BEGIN

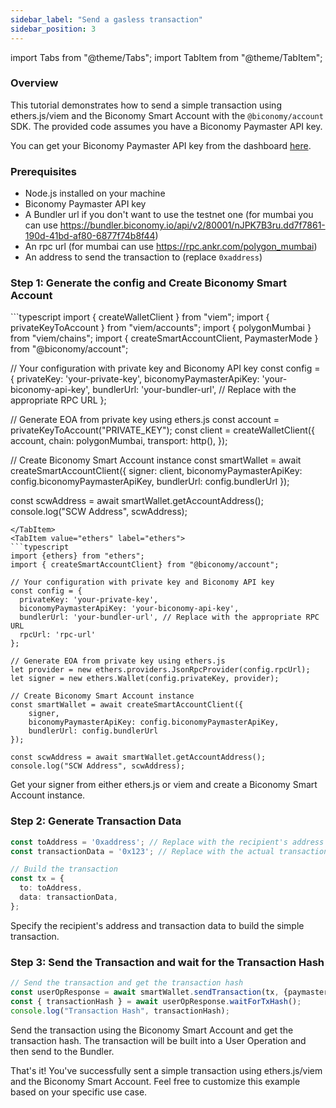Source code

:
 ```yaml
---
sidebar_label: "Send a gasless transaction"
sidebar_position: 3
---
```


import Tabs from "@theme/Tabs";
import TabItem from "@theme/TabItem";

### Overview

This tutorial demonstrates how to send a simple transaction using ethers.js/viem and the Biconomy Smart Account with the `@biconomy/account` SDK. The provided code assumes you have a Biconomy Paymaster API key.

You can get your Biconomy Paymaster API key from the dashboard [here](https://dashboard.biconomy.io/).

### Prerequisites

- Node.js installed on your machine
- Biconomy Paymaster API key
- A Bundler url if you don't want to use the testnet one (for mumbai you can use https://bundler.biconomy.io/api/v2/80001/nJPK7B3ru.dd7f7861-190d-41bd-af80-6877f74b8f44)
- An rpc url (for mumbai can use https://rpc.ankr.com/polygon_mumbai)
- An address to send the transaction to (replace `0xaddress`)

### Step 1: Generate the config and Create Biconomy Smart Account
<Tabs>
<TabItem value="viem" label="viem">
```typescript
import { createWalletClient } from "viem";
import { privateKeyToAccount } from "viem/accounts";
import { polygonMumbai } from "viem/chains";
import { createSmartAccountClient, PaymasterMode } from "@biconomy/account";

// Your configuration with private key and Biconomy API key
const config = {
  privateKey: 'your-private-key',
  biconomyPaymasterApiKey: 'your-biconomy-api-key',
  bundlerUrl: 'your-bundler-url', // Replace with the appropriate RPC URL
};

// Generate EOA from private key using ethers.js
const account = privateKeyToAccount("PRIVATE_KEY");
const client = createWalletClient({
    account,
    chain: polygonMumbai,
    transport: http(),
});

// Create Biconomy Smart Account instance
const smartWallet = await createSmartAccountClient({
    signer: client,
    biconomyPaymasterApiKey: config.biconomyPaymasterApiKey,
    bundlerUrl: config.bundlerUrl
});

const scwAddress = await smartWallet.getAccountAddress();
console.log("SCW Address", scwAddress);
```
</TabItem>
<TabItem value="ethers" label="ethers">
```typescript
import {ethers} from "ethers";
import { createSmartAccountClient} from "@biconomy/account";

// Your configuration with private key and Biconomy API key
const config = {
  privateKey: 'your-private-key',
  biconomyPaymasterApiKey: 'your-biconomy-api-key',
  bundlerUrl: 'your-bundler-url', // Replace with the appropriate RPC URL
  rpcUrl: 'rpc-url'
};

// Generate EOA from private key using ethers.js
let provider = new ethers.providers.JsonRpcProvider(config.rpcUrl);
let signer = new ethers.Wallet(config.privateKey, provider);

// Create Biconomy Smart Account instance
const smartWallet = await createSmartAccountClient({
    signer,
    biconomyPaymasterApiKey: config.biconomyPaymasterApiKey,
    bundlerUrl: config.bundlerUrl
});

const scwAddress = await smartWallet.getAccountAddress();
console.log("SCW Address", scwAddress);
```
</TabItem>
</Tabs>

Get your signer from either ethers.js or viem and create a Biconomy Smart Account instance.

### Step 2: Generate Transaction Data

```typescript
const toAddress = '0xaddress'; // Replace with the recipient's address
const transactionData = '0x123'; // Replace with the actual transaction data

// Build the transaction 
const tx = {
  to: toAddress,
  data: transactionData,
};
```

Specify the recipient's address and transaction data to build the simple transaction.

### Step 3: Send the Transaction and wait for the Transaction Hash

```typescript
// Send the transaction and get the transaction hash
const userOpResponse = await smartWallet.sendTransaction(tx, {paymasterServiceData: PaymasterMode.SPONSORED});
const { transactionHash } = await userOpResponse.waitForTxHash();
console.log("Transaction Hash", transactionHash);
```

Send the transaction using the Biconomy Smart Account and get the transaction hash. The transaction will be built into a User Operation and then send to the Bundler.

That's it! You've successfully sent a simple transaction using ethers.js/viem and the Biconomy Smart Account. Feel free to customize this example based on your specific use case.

END
BEGIN

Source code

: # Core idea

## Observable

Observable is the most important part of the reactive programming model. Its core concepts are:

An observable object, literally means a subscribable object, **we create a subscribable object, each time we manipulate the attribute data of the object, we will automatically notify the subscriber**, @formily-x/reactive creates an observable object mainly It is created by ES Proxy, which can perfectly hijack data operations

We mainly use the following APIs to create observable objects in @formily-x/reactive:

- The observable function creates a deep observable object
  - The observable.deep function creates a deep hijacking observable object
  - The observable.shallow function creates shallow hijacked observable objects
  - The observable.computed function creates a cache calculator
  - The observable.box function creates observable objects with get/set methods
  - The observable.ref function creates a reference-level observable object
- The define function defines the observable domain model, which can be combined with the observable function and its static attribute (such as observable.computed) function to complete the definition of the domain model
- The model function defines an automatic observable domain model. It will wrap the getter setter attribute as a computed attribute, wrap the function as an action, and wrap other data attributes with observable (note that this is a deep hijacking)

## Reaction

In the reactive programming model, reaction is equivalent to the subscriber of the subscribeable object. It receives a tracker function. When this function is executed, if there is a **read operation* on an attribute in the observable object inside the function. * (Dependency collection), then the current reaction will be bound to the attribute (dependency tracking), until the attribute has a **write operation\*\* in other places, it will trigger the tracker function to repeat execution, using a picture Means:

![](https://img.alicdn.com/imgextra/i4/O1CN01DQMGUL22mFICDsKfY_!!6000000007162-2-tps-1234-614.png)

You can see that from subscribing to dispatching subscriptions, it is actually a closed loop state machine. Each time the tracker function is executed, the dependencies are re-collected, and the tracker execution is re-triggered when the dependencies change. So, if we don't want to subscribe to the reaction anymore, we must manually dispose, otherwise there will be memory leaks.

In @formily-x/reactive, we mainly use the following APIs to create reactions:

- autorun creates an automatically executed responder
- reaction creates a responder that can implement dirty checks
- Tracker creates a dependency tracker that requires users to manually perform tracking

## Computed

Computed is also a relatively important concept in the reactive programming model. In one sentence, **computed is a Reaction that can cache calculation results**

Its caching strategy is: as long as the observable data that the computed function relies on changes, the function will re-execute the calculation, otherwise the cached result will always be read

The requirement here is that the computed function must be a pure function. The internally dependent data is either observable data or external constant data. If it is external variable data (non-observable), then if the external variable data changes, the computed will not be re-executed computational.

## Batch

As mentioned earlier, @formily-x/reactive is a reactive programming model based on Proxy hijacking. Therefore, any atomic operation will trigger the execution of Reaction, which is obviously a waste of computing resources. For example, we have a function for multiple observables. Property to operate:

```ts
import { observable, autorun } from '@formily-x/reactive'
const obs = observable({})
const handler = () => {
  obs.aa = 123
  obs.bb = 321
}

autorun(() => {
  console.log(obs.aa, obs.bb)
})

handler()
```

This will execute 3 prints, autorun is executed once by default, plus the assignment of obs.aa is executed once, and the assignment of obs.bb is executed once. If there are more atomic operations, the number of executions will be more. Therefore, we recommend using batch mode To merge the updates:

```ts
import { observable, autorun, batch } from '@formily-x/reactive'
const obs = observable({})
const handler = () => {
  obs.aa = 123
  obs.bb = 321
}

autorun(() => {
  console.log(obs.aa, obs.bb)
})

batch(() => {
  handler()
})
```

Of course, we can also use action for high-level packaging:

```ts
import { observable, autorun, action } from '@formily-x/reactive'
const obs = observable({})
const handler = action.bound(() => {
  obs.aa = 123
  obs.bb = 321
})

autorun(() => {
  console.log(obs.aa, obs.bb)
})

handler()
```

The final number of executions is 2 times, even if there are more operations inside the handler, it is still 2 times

END
BEGIN

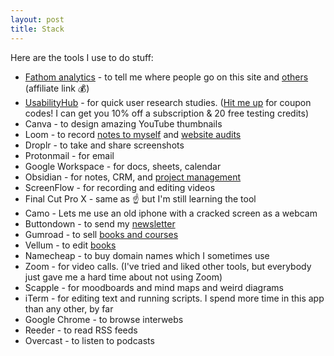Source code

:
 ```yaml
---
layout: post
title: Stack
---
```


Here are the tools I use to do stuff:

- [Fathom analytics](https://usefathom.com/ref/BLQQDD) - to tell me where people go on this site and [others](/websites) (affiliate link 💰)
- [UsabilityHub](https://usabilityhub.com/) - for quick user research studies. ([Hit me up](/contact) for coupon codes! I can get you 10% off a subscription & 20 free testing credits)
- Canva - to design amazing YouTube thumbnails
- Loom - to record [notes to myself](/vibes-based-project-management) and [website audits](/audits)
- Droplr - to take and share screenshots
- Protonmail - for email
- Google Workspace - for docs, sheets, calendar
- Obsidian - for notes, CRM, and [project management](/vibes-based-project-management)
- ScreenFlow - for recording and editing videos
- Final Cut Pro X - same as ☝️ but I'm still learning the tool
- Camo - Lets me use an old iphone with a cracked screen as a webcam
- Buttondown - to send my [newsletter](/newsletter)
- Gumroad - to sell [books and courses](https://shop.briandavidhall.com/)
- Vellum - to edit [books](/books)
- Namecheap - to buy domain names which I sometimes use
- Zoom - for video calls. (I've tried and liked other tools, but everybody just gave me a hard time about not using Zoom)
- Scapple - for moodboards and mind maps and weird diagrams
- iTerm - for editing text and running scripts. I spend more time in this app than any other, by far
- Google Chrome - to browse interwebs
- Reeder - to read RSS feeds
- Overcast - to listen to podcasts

END

EXERCISE DIRECTIONS: Show every line of the listing that includes the word "still".

ANSWER FOR THE TASK:
The final number of executions is 2 times, even if there are more operations inside the handler, it is still 2 times
- Final Cut Pro X - same as ☝️ but I'm still learning the tool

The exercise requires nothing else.